For centralised crypto companies, most of these rules are fairly common-sense. Referral bonuses and similar promotions are banned, risk warnings need to be displayed prominently, and so on. In the FCA’s eyes, crypto is a high-risk investment, and to put it plainly, the historical approach of the FCA to high-risk investments is to treat them in an extremely manner to how regulators treat gambling firms – a very understandable approach in many ways.
The FCA rules do have some problems and potential negative edge-case interpretations when we start talking about how they could potentially be applied to DeFi and the like, and we should not dismiss those concerns entirely, but in terms of what the FCA are actually trying to do here: the proof is in the pudding. On the first day, the FCA announced 146 warnings directed at crypto firms for deceptive advertising.
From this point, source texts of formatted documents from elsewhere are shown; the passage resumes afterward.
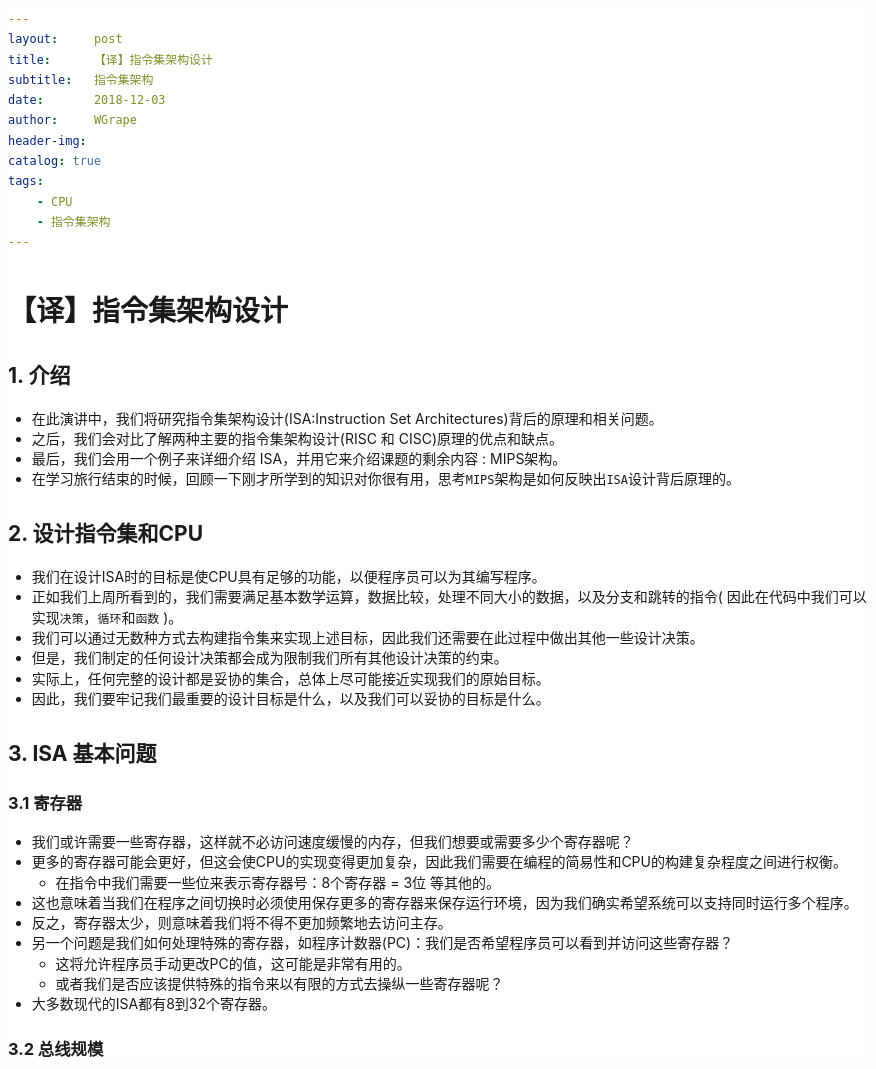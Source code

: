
 ```yaml
---
layout:     post
title:      【译】指令集架构设计
subtitle:   指令集架构
date:       2018-12-03
author:     WGrape
header-img: 
catalog: true
tags:
    - CPU
    - 指令集架构
---
```


# 【译】指令集架构设计

## 1. 介绍

- 在此演讲中，我们将研究指令集架构设计(ISA:Instruction Set Architectures)背后的原理和相关问题。
- 之后，我们会对比了解两种主要的指令集架构设计(RISC 和 CISC)原理的优点和缺点。
- 最后，我们会用一个例子来详细介绍 ISA，并用它来介绍课题的剩余内容 : MIPS架构。
- 在学习旅行结束的时候，回顾一下刚才所学到的知识对你很有用，思考```MIPS```架构是如何反映出```ISA```设计背后原理的。

## 2. 设计指令集和CPU

- 我们在设计ISA时的目标是使CPU具有足够的功能，以便程序员可以为其编写程序。
- 正如我们上周所看到的，我们需要满足基本数学运算，数据比较，处理不同大小的数据，以及分支和跳转的指令( 因此在代码中我们可以实现```决策```，```循环```和```函数``` )。
- 我们可以通过无数种方式去构建指令集来实现上述目标，因此我们还需要在此过程中做出其他一些设计决策。
- 但是，我们制定的任何设计决策都会成为限制我们所有其他设计决策的约束。
- 实际上，任何完整的设计都是妥协的集合，总体上尽可能接近实现我们的原始目标。
- 因此，我们要牢记我们最重要的设计目标是什么，以及我们可以妥协的目标是什么。

## 3. ISA 基本问题

### 3.1 寄存器

- 我们或许需要一些寄存器，这样就不必访问速度缓慢的内存，但我们想要或需要多少个寄存器呢？
- 更多的寄存器可能会更好，但这会使CPU的实现变得更加复杂，因此我们需要在编程的简易性和CPU的构建复杂程度之间进行权衡。
	- 在指令中我们需要一些位来表示寄存器号：8个寄存器 = 3位 等其他的。
- 这也意味着当我们在程序之间切换时必须使用保存更多的寄存器来保存运行环境，因为我们确实希望系统可以支持同时运行多个程序。
- 反之，寄存器太少，则意味着我们将不得不更加频繁地去访问主存。
- 另一个问题是我们如何处理特殊的寄存器，如程序计数器(PC)：我们是否希望程序员可以看到并访问这些寄存器？
	- 这将允许程序员手动更改PC的值，这可能是非常有用的。
	- 或者我们是否应该提供特殊的指令来以有限的方式去操纵一些寄存器呢？
- 大多数现代的ISA都有8到32个寄存器。

### 3.2 总线规模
The list reveals a lot. Across the entire list, we noted just three entries that we would describe as conventional crypto firms, all exchanges – HTX (ex-Huobi), KuCoin, and Phemex. The other 143 entries seem to have overwhelmingly been scams – fake crypto mining operations, scam brokers, and a litany of similar schemes.
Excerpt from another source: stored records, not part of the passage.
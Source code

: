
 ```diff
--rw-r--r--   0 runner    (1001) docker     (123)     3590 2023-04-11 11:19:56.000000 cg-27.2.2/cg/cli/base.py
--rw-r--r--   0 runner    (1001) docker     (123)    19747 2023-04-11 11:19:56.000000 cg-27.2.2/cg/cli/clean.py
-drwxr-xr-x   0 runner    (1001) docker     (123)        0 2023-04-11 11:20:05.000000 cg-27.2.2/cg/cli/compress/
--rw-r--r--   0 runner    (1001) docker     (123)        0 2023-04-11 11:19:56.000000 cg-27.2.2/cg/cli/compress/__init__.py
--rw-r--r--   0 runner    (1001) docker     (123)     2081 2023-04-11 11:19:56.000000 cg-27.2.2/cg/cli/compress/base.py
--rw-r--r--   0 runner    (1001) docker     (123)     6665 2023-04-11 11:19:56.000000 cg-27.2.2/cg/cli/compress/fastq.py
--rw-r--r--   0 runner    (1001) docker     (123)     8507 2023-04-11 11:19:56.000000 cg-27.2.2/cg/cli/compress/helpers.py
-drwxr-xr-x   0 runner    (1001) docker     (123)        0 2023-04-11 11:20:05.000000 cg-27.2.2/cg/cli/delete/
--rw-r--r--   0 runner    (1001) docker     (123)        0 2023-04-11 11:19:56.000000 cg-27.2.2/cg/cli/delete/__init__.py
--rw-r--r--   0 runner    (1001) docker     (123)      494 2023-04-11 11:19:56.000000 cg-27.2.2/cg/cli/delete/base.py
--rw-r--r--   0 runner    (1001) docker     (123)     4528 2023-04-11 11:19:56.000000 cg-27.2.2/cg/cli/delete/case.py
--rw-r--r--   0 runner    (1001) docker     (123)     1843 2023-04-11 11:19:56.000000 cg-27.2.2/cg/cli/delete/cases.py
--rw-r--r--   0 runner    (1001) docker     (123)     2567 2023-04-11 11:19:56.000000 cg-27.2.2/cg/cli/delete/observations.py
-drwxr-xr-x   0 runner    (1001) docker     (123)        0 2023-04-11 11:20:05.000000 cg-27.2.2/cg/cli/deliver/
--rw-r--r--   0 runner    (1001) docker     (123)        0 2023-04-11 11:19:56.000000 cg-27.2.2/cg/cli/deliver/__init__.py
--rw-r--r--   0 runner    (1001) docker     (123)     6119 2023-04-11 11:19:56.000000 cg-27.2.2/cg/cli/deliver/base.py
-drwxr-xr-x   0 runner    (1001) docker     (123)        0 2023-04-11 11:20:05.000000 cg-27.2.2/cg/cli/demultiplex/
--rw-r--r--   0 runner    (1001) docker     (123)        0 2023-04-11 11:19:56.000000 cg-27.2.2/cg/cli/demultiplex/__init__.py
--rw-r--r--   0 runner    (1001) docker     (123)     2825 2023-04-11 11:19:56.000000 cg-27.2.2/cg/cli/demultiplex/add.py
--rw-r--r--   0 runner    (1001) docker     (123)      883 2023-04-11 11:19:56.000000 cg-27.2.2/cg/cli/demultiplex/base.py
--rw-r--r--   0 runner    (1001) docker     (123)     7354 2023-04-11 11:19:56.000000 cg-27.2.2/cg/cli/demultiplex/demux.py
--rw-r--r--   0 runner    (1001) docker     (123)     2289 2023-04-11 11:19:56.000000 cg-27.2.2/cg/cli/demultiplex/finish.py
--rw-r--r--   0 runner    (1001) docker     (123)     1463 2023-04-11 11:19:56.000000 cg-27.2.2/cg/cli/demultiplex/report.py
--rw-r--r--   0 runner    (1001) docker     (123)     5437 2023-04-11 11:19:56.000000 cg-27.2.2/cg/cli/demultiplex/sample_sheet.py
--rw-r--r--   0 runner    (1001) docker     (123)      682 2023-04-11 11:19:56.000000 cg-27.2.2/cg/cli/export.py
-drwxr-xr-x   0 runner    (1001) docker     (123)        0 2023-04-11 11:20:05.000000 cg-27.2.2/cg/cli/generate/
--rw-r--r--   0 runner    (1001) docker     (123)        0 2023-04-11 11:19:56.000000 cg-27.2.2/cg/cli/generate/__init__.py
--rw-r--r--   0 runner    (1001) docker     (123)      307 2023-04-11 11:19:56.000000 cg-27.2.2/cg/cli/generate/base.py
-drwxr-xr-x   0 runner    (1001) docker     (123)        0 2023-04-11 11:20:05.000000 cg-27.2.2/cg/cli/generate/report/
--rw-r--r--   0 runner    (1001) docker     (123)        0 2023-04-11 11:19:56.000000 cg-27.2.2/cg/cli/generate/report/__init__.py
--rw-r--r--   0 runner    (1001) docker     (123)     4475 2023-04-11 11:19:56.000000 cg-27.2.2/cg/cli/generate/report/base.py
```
The UK, much to its shame, has become something of a global hub for financial fraud of this type over the last five years in particular, and it is this that the FCA rules are looking to strike against, rather than crypto businesses which we will again describe as ‘conventional’.
While few firms have received fresh warnings, we have already seen some odd episodes springing out of the new rules. On Sunday, Binance announced that they were partnering with FCA-registered firm Rebuildingsociety to operate promotions. This met with action very quickly, but the crucial context here is that Binance remains unregistered in the UK and under a FCA ruling (since June 2021), while Rebuildingsociety has no FCA crypto registration and has come under severe regulatory scrutiny after the effective collapse of the original business (a peer-to-peer lending system started up in 2012) and reported attempts to farm out its existing FCA licensing for profit.
The one major firm that has reacted negatively to the new proposals is Bybit, who announced that they would be pulling out of the UK market entirely; however, Bybit is something of a long-time offender in terms of predatory marketing tactics anyway.
Overall, the FCA rules as advertised should not be a particular shock or problem for most crypto firms operating in the UK; insofar as they are a problem, it just exists in the general messaging. Non-UK firms tend to assume a level of regulatory intervention and malice that does not line up with reality de facto, and moves like this will always cause a few more questions in that regard.